The average penalty Tucson companies face from the Industrial Commission is $9,600 and the median penalty is $5,000, according to an Arizona Daily Star analysis.

Ed Johnson and Pat Manley founded Johnson Manley, at 1501 N. 15th Ave., in 1970. Ed Johnson died 15 years ago. The company has about 200 employees right now, but in the past has employed as many as 1,000 Southern Arizonans, Manley said.

Manley said he takes the safety of his employees very seriously.

Under the law, each employee who is above the ground six feet or higher needs to be protected by a guardrail, a safety net or a personal fall arrest system, such as a harness.

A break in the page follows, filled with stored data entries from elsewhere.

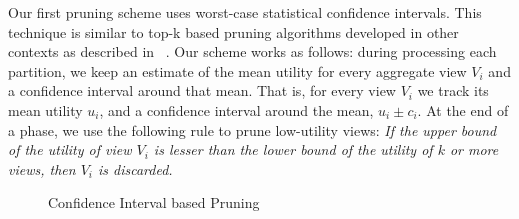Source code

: \label{sec:confidence_interval}
Our first pruning scheme uses worst-case statistical confidence intervals.
This technique is similar to top-k based pruning algorithms developed 
in other contexts as described in ~\cite{DBLP:conf/pods/FaginLN01, 
DBLP:conf/vldb/IlyasAE04, DBLP:conf/ICDE/ReDS07}.
Our scheme works as follows: during processing each partition,
we keep an estimate of the mean utility for every aggregate view $V_i$ and a
confidence interval around that mean.
That is, for every view $V_i$ we track its mean utility $u_i$, and a
confidence interval around the mean, $u_i \pm c_i$. 
At the end of a phase, we use the following rule to prune low-utility
views:
{\em If the upper bound of the utility of view $V_i$ is lesser
than the lower bound of the utility of $k$ or more views, then $V_i$ is discarded.}

\begin{figure}[h]
\vspace{-10pt}
\centerline{
\hbox{}}
\vspace{-20pt}
\caption{Confidence Interval based Pruning}
\label{fig:conf_interval}
\vspace{-15pt}
\end{figure}


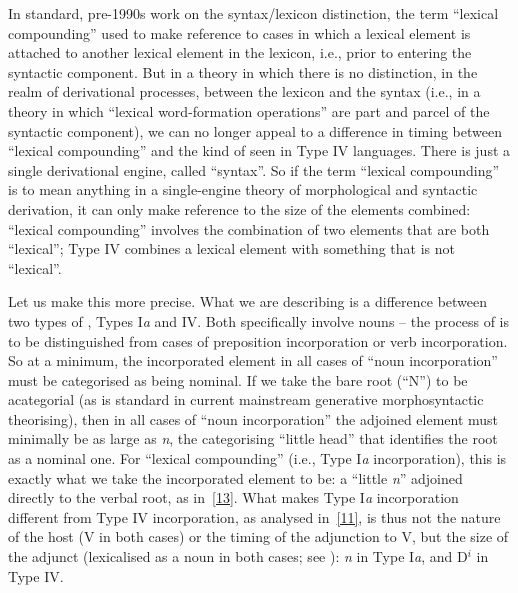 \documentclass[output=paper]{langsci/langscibook}
\begin{document}
\begin{refcontext}
In standard, pre-1990s work on the syntax/lexicon distinction, the term
\enquote{lexical compounding} used to make reference to cases in which a
lexical element is attached to another lexical element in the lexicon, i.e.,
prior to entering the syntactic component. But in a theory in which there is no
distinction, in the realm of derivational processes, between the lexicon and
the syntax (i.e., in a theory in which \enquote{lexical word-formation
operations} are part and parcel of the syntactic component), we can no longer
appeal to a difference in timing between \enquote{lexical compounding} and the
kind of  seen in Type IV languages. There is just a single
derivational engine, called \enquote{syntax}. So if the term \enquote{lexical
compounding} is to mean anything in a single-engine theory of morphological and
syntactic derivation, it can only make reference to the size of the elements
combined: \enquote{lexical compounding} involves the combination of two
elements that are both \enquote{lexical}; Type IV  combines a
lexical element with something that is not \enquote{lexical}.

Let us make this more precise. What we are describing is a difference between
two types of , Types I\emph{a} and IV. Both specifically
involve nouns -- the process of  is to be distinguished from
cases of preposition incorporation or verb incorporation. So at a minimum, the
incorporated element in all cases of \enquote{noun incorporation} must be
categorised as being nominal. If we take the bare root (\enquote{N}) to be
acategorial (as is standard in current mainstream generative morphosyntactic
theorising), then in all cases of \enquote{noun incorporation} the adjoined
element must minimally be as large as \emph{n}, the categorising
\enquote{little head} that identifies the root as a nominal one. For
\enquote{lexical compounding} (i.e., Type I\emph{a} incorporation), this is
exactly what we take the incorporated element to be: a \enquote{little
\emph{n}} adjoined directly to the verbal root, as in~\eqref{13}. What makes Type
I\emph{a} incorporation different from Type IV incorporation, as analysed
in~\eqref{11}, is thus not the nature of the host (V in both cases) or the timing
of the adjunction to V, but the size of the adjunct (lexicalised as a noun in
both cases; see ): \emph{n} in Type I\emph{a}, and D$^i$
in Type IV.


\end{refcontext}
\end{document}
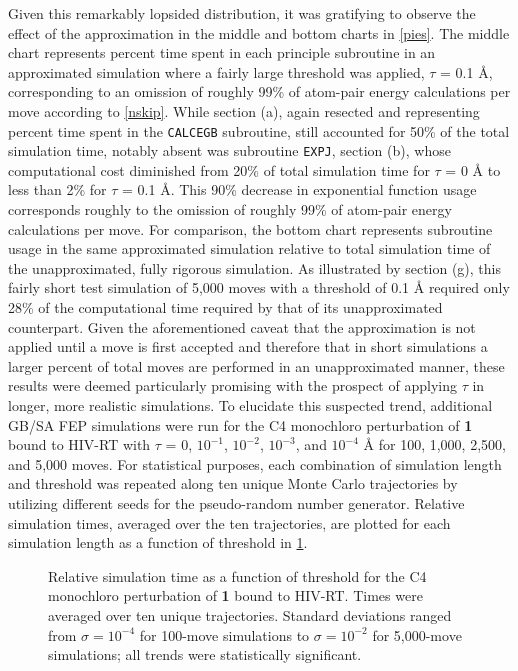 \documentclass[12pt]{report}
\begin{document}
Given this remarkably lopsided distribution, it was gratifying to observe the effect of the approximation in the middle and bottom charts in \cref{pies}. The middle chart represents percent time spent in each principle subroutine in an approximated simulation where a fairly large threshold was applied, $\tau$ = 0.1 \AA, corresponding to an omission of roughly 99\% of atom-pair energy calculations per move according to \cref{nskip}. While section (a), again resected and representing percent time spent in the {\tt CALCEGB} subroutine, still accounted for 50\% of the total simulation time, notably absent was subroutine {\tt EXPJ}, section (b), whose computational cost diminished from 20\% of total simulation time for $\tau$ = 0 \AA{} to less than 2\% for $\tau$ = 0.1 \AA. This 90\% decrease in exponential function usage corresponds roughly to the omission of roughly 99\% of atom-pair energy calculations per move. For comparison, the bottom chart represents subroutine usage in the same approximated simulation relative to total simulation time of the unapproximated, fully rigorous simulation. As illustrated by section (g), this fairly short test simulation of 5,000 moves with a threshold of 0.1 \AA{} required only 28\% of the computational time required by that of its unapproximated counterpart. Given the aforementioned caveat that the approximation is not applied until a move is first accepted and therefore that in short simulations a larger percent of total moves are performed in an unapproximated manner, these results were deemed particularly promising with the prospect of applying $\tau$ in longer, more realistic simulations. To elucidate this suspected trend, additional GB/SA FEP simulations were run for the C4 monochloro perturbation of \textbf{1} bound to HIV-RT with $\tau$ = 0, $10^{-1}$, $10^{-2}$, $10^{-3}$, and $10^{-4}$ \AA{} for 100, 1,000, 2,500, and 5,000 moves. For statistical purposes, each combination of simulation length and threshold was repeated along ten unique Monte Carlo trajectories by utilizing different seeds for the pseudo-random number generator. Relative simulation times, averaged over the ten trajectories, are plotted for each simulation length as a function of threshold in \cref{speedup}.

\begin{figure}[t]
\centering

\caption{Relative simulation time as a function of threshold for the C4 monochloro perturbation of \textbf{1} bound to HIV-RT. Times were averaged over ten unique trajectories. Standard deviations ranged from $\sigma = 10^{-4}$ for 100-move simulations to $\sigma = 10^{-2}$ for 5,000-move simulations; all trends were statistically significant.}
\label{speedup}
\end{figure}
\end{document}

β€œIt’s an extremely difficult law to enforce,” Manley said. β€œIt makes it more difficult for the men to move around the work area if they are tied off so it’s a natural reaction, when nobody’s looking, to untie.”

Safety equipment and safety classes are given before any employee is allowed on site, he said, and there is a company safety director who drives around visiting work sites.

β€œIn our 45 years, we consider ourselves pretty vigilant in enforcing the rules,” he said. Johnson Manley was cited once 22 years ago, he said, and again in 2012, although he said that citation was dismissed.

The more recent citations against his company, which followed inspections in May, included employees working on the roof of a two-story residential house at about 22 feet above the ground and not utilizing a fall protection system.

Employees were sheathing the roof of a low-slope, two-story house at East Glenn Street and North Silkie Place when the inspection took place on May 15.

Johnson Manley was also cited for employees using the top step of an 8-foot frame ladder to access the rooftop 13 feet above floor level. That infraction amounted to $1,250 while the first two amounted to $10,000.

The company is required to pay $3,125 per month, Industrial Commission records show.